> [Recorded information]
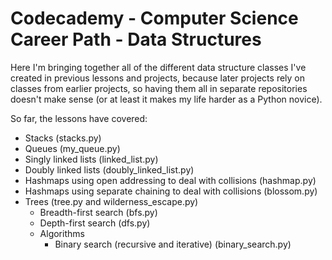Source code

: # Codecademy - Computer Science Career Path - Data Structures
Here I'm bringing together all of the different data structure classes I've created in previous lessons and projects, because later projects rely on classes from earlier projects, so having them all in separate repositories doesn't make sense (or at least it makes my life harder as a Python novice).

So far, the lessons have covered:
- Stacks (stacks.py)
- Queues (my_queue.py)
- Singly linked lists (linked_list.py)
- Doubly linked lists (doubly_linked_list.py)
- Hashmaps using open addressing to deal with collisions (hashmap.py)
- Hashmaps using separate chaining to deal with collisions (blossom.py)
- Trees (tree.py and wilderness_escape.py)
  - Breadth-first search (bfs.py)
  - Depth-first search (dfs.py)
  - Algorithms
    - Binary search (recursive and iterative) (binary_search.py)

> [Assignment]
Only the lines from the one holding "- Trees (tree.py and wilderness_escape.py)" through the end of the listing should appear in the response, each restated exactly.

> [Final answer]
- Trees (tree.py and wilderness_escape.py)
  - Breadth-first search (bfs.py)
  - Depth-first search (dfs.py)
  - Algorithms
    - Binary search (recursive and iterative) (binary_search.py)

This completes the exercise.